## INFORMATION SUPPLIED
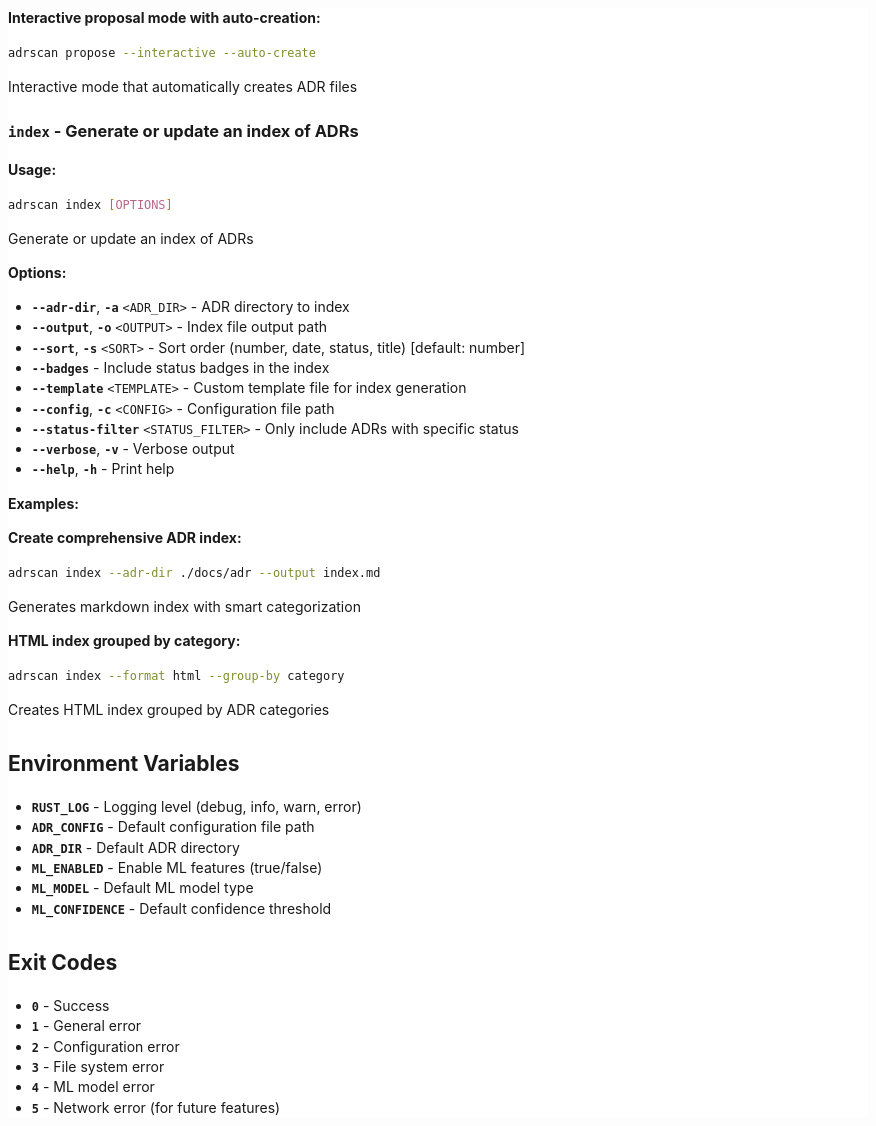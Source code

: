 **Interactive proposal mode with auto-creation:**
```bash
adrscan propose --interactive --auto-create
```
Interactive mode that automatically creates ADR files

### `index` - Generate or update an index of ADRs

**Usage:**
```bash
adrscan index [OPTIONS]
```

Generate or update an index of ADRs

**Options:**

- **`--adr-dir`**, **`-a`** `<ADR_DIR>` - ADR directory to index
- **`--output`**, **`-o`** `<OUTPUT>` - Index file output path
- **`--sort`**, **`-s`** `<SORT>` - Sort order (number, date, status, title) [default: number]
- **`--badges`** - Include status badges in the index
- **`--template`** `<TEMPLATE>` - Custom template file for index generation
- **`--config`**, **`-c`** `<CONFIG>` - Configuration file path
- **`--status-filter`** `<STATUS_FILTER>` - Only include ADRs with specific status
- **`--verbose`**, **`-v`** - Verbose output
- **`--help`**, **`-h`** - Print help

**Examples:**

**Create comprehensive ADR index:**
```bash
adrscan index --adr-dir ./docs/adr --output index.md
```
Generates markdown index with smart categorization

**HTML index grouped by category:**
```bash
adrscan index --format html --group-by category
```
Creates HTML index grouped by ADR categories

## Environment Variables

- **`RUST_LOG`** - Logging level (debug, info, warn, error)
- **`ADR_CONFIG`** - Default configuration file path
- **`ADR_DIR`** - Default ADR directory
- **`ML_ENABLED`** - Enable ML features (true/false)
- **`ML_MODEL`** - Default ML model type
- **`ML_CONFIDENCE`** - Default confidence threshold

## Exit Codes

- **`0`** - Success
- **`1`** - General error
- **`2`** - Configuration error
- **`3`** - File system error
- **`4`** - ML model error
- **`5`** - Network error (for future features)
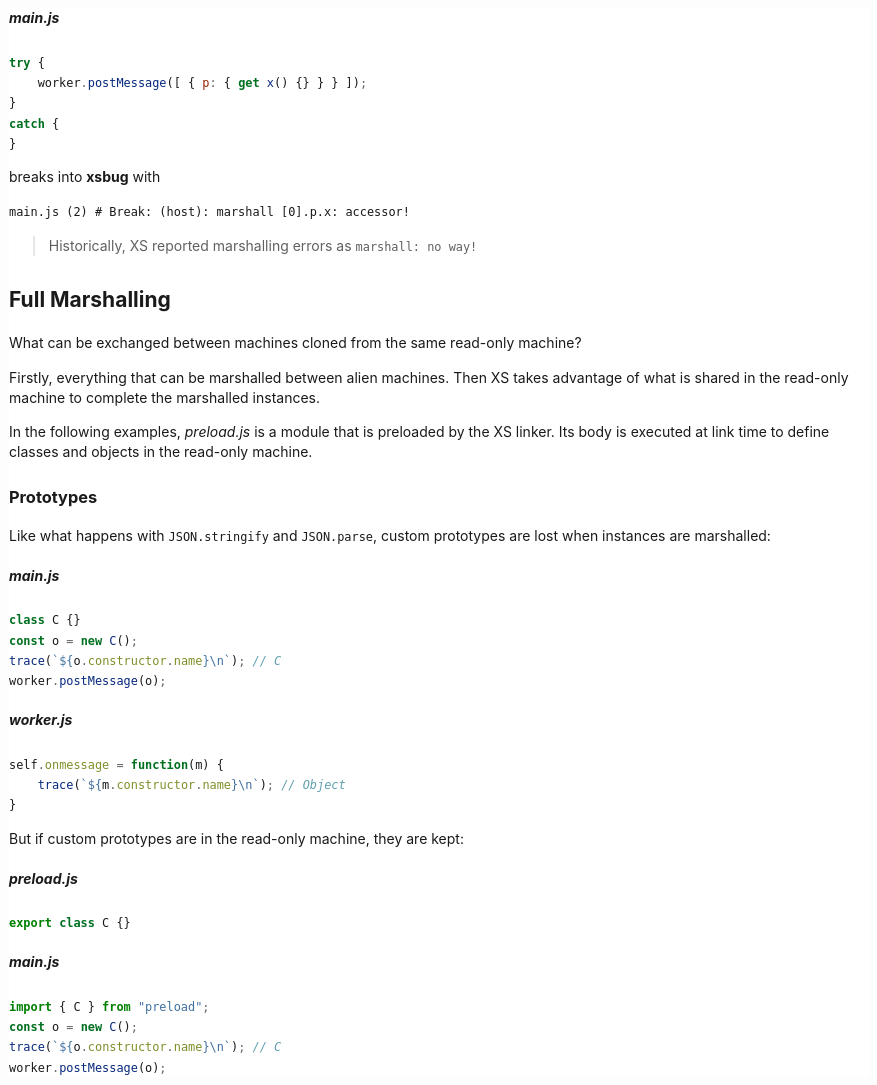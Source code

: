##### main.js
```js
try {
	worker.postMessage([ { p: { get x() {} } } ]);
}
catch {
}
```

breaks into **xsbug** with

	main.js (2) # Break: (host): marshall [0].p.x: accessor!

> Historically, XS reported marshalling errors as `marshall: no way!`

## Full Marshalling

What can be exchanged between machines cloned from the same read-only machine?

Firstly, everything that can be marshalled between alien machines. Then XS takes advantage of what is shared in the read-only machine to complete the marshalled instances.

In the following examples, *preload.js* is a module that is preloaded by the XS linker. Its body is executed at link time to define classes and objects in the read-only machine.

### Prototypes

Like what happens with `JSON.stringify` and `JSON.parse`, custom prototypes are lost when instances are marshalled:

##### main.js
```js
class C {}
const o = new C();
trace(`${o.constructor.name}\n`); // C
worker.postMessage(o);
```

##### worker.js
```js
self.onmessage = function(m) {
	trace(`${m.constructor.name}\n`); // Object
}
```

But if custom prototypes are in the read-only machine, they are kept:

##### preload.js
```js
export class C {}
```

##### main.js
```js
import { C } from "preload";
const o = new C();
trace(`${o.constructor.name}\n`); // C
worker.postMessage(o);
```
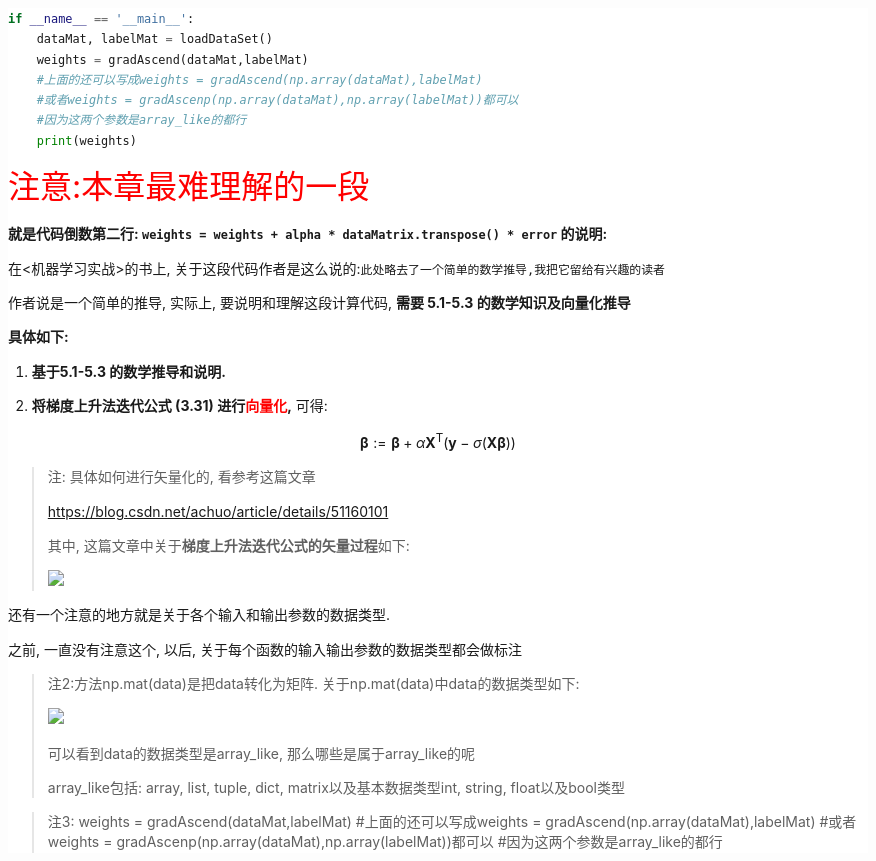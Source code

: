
 ```python
if __name__ == '__main__':
    dataMat, labelMat = loadDataSet()
    weights = gradAscend(dataMat,labelMat)
    #上面的还可以写成weights = gradAscend(np.array(dataMat),labelMat)
    #或者weights = gradAscenp(np.array(dataMat),np.array(labelMat))都可以
    #因为这两个参数是array_like的都行
    print(weights)
```

<font color=red size=6>注意:本章最难理解的一段</font>

**就是代码倒数第二行: `weights = weights + alpha * dataMatrix.transpose() * error` 的说明:**

在<机器学习实战>的书上, 关于这段代码作者是这么说的:`此处略去了一个简单的数学推导,我把它留给有兴趣的读者 `

作者说是一个简单的推导, 实际上, 要说明和理解这段计算代码, **需要 5.1-5.3 的数学知识及向量化推导**

**具体如下:**

1. **基于5.1-5.3 的数学推导和说明.**

2. **将梯度上升法迭代公式 (3.31) 进行<font color=red>向量化</font>,** 可得:

$$
\boldsymbol \beta:=\boldsymbol \beta+\alpha \boldsymbol X^{\mathrm{T}}(\boldsymbol y -\sigma(\boldsymbol X \boldsymbol \beta) )
$$

> 注: 具体如何进行矢量化的, 看参考这篇文章
>
> https://blog.csdn.net/achuo/article/details/51160101
>
> 其中, 这篇文章中关于**梯度上升法迭代公式的矢量过程**如下:
>
> ![](https://i.loli.net/2019/08/29/eg7in1fL4zNPr6s.png)



还有一个注意的地方就是关于各个输入和输出参数的数据类型.

之前, 一直没有注意这个, 以后, 关于每个函数的输入输出参数的数据类型都会做标注

> 注2:方法np.mat(data)是把data转化为矩阵.  关于np.mat(data)中data的数据类型如下:
>
> ![](https://i.loli.net/2019/08/28/zY2gxce5RrNVaJD.png)
>
> 可以看到data的数据类型是array_like, 那么哪些是属于array_like的呢
>
> array_like包括: array, list, tuple, dict, matrix以及基本数据类型int, string, float以及bool类型



> 注3: weights = gradAscend(dataMat,labelMat)
>     #上面的还可以写成weights = gradAscend(np.array(dataMat),labelMat)
>     #或者weights = gradAscenp(np.array(dataMat),np.array(labelMat))都可以
>     #因为这两个参数是array_like的都行


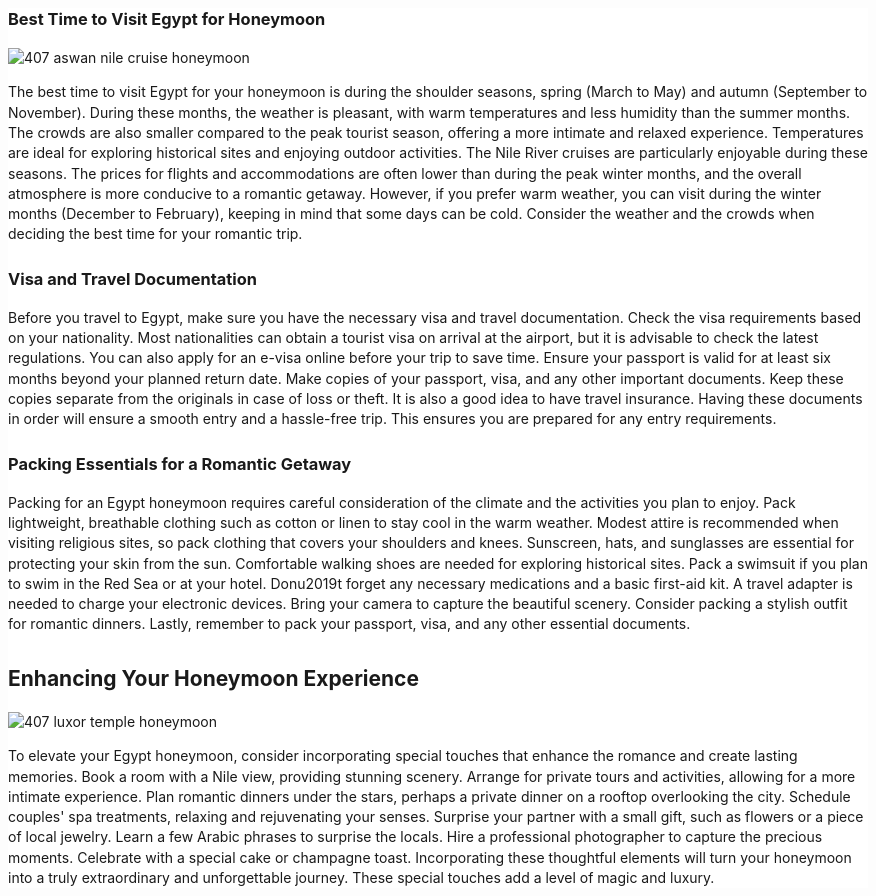 ### Best Time to Visit Egypt for Honeymoon

![407 aswan nile cruise honeymoon](/img/407-aswan-nile-cruise-honeymoon.webp)

The best time to visit Egypt for your honeymoon is during the shoulder seasons, spring (March to May) and autumn (September to November). During these months, the weather is pleasant, with warm temperatures and less humidity than the summer months. The crowds are also smaller compared to the peak tourist season, offering a more intimate and relaxed experience. Temperatures are ideal for exploring historical sites and enjoying outdoor activities. The Nile River cruises are particularly enjoyable during these seasons. The prices for flights and accommodations are often lower than during the peak winter months, and the overall atmosphere is more conducive to a romantic getaway. However, if you prefer warm weather, you can visit during the winter months (December to February), keeping in mind that some days can be cold. Consider the weather and the crowds when deciding the best time for your romantic trip.

### Visa and Travel Documentation

Before you travel to Egypt, make sure you have the necessary visa and travel documentation. Check the visa requirements based on your nationality. Most nationalities can obtain a tourist visa on arrival at the airport, but it is advisable to check the latest regulations. You can also apply for an e-visa online before your trip to save time. Ensure your passport is valid for at least six months beyond your planned return date. Make copies of your passport, visa, and any other important documents. Keep these copies separate from the originals in case of loss or theft. It is also a good idea to have travel insurance. Having these documents in order will ensure a smooth entry and a hassle-free trip. This ensures you are prepared for any entry requirements.

### Packing Essentials for a Romantic Getaway

Packing for an Egypt honeymoon requires careful consideration of the climate and the activities you plan to enjoy. Pack lightweight, breathable clothing such as cotton or linen to stay cool in the warm weather. Modest attire is recommended when visiting religious sites, so pack clothing that covers your shoulders and knees. Sunscreen, hats, and sunglasses are essential for protecting your skin from the sun. Comfortable walking shoes are needed for exploring historical sites. Pack a swimsuit if you plan to swim in the Red Sea or at your hotel. Donu2019t forget any necessary medications and a basic first-aid kit. A travel adapter is needed to charge your electronic devices. Bring your camera to capture the beautiful scenery. Consider packing a stylish outfit for romantic dinners. Lastly, remember to pack your passport, visa, and any other essential documents.

## Enhancing Your Honeymoon Experience

![407 luxor temple honeymoon](/img/407-luxor-temple-honeymoon.webp)

To elevate your Egypt honeymoon, consider incorporating special touches that enhance the romance and create lasting memories. Book a room with a Nile view, providing stunning scenery. Arrange for private tours and activities, allowing for a more intimate experience. Plan romantic dinners under the stars, perhaps a private dinner on a rooftop overlooking the city. Schedule couples' spa treatments, relaxing and rejuvenating your senses. Surprise your partner with a small gift, such as flowers or a piece of local jewelry. Learn a few Arabic phrases to surprise the locals. Hire a professional photographer to capture the precious moments. Celebrate with a special cake or champagne toast. Incorporating these thoughtful elements will turn your honeymoon into a truly extraordinary and unforgettable journey. These special touches add a level of magic and luxury.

## EXERCISE BRIEF
Tally the lines above containing "machines". Answer with the count only.

## RESULT OF THIS TASK
2